Been to busy to look in all day. So what happened to get it pulled.?


----------



## Secret1 (5 March 2013)

I just sent that same question to the H&H admin


----------



## Alec Swan (5 March 2013)

Secret1 said:



			I just sent that same question to the H&H admin 

Click to expand...

A curious first post.



ribbons said:



			Been to busy to look in all day. So what happened to get it pulled.?
		
Click to expand...

By asking the question,  and if someone responds with an answer,  then this thread will disappear too! 

Alec.


----------



## ribbons (5 March 2013)

Really!!  there were four pages of fairly heated discussion that didn't get pulled. 
Any one care to pm me with why, if we are no longer allowed to discuss it openly.


----------



## Secret1 (5 March 2013)

Explain 'Curious first post' please?  It was a perfectly legitimate post and I can send you the reply I have just had from admin if you want


----------



## Secret1 (5 March 2013)

Alec I think i have just sussed out what you meant  Just noticed that my profile says '2 posts'??  I have made more than that but maybe as most were on the deleted thread the total is adjusted too?


----------



## ribbons (5 March 2013)

Well secret, if you now know why, would you be kind enough to tell me. PM if need be.


----------



## case895 (5 March 2013)

The trial has finished, so there is no reason to censor discussions.


----------



## EstherYoung (6 March 2013)

I think I was in it when it disappeared and there didn't seem to be anything any more contentious going on than there was earlier in the thread.


----------



## dollytrot (6 March 2013)

Was it because Robert ed Bysale was about to be exposed on who they really were?

The trail had finished so nothing that could be said would have predujiced it.


----------



## seeley (6 March 2013)

I as read the thread both pro Sally and against Sally were getting a little heated....I have many questions which are un answered and unless we were in the court room listening I dont think they will be answered...!!! A jury found her quilty ( thats 12 normal people) but her friends still think she has been set up by the company, as I have said before WHAT DEFENCE DID SHE PUT TO THE JURY...? I didnt do it wont wash.....If she has been set up by the company lets hope the appeal goes well and she is out of prison...but if she did it there is alot of people she has lied to that will feel very hurt...it is such a hard one as most of us werent in court listening to the evidence.


----------



## Petethehunt (6 March 2013)

The last post I read was I think by Ribbons, whoever it was summed it all up so well. 
Obviously they were too good  LOL


----------



## YasandCrystal (6 March 2013)

who is Sally Etchells? I must have been asleep.

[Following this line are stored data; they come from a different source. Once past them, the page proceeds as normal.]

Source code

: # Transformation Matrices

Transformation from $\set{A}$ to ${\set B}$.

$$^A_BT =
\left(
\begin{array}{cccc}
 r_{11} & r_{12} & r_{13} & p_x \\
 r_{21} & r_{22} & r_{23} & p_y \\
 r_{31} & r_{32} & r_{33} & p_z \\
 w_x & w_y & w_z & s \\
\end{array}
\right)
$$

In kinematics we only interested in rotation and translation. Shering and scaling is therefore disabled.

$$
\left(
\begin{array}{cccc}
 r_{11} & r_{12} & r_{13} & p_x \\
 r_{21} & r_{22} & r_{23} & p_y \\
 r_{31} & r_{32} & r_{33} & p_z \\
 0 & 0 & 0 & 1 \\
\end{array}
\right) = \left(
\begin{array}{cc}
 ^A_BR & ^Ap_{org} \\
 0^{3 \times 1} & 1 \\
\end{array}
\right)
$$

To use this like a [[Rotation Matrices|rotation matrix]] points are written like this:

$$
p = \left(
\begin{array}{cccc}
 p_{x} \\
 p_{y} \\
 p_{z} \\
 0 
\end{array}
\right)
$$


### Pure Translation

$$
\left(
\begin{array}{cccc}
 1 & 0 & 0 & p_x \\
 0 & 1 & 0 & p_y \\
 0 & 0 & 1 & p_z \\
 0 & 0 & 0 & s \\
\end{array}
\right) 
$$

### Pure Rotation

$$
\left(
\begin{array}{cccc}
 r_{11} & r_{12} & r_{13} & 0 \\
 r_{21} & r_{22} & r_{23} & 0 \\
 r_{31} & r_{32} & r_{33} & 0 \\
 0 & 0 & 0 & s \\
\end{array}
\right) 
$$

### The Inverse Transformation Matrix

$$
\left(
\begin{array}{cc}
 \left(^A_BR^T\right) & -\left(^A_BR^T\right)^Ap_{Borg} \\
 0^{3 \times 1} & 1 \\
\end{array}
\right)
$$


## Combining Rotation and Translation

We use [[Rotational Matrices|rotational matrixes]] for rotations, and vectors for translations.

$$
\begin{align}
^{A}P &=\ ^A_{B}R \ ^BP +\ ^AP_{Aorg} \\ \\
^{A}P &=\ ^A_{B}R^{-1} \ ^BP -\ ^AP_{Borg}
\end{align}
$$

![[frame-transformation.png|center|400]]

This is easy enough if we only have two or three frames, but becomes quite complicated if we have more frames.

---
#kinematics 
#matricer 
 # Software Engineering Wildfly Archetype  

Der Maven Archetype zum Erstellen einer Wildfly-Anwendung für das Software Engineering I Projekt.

Ah, that dishonest woman - just googled her  Poor employers.


----------



## ribbons (6 March 2013)

Well if your right petethehunt and mine was the last post I am even more baffled. I had assumed things had got a bit heated afterwards, but if not then it's rather strange that it was pulled. 
Nothing I saw posted could have been seen as a problem, just a discussion by members on a current issue of interest. I suppose someone asked for it to be pulled.

It would be nice if admin gave some sort of explanation rather than just whip threads off.

I find it damn annoying when a topic is off limits for no apparent reason.


----------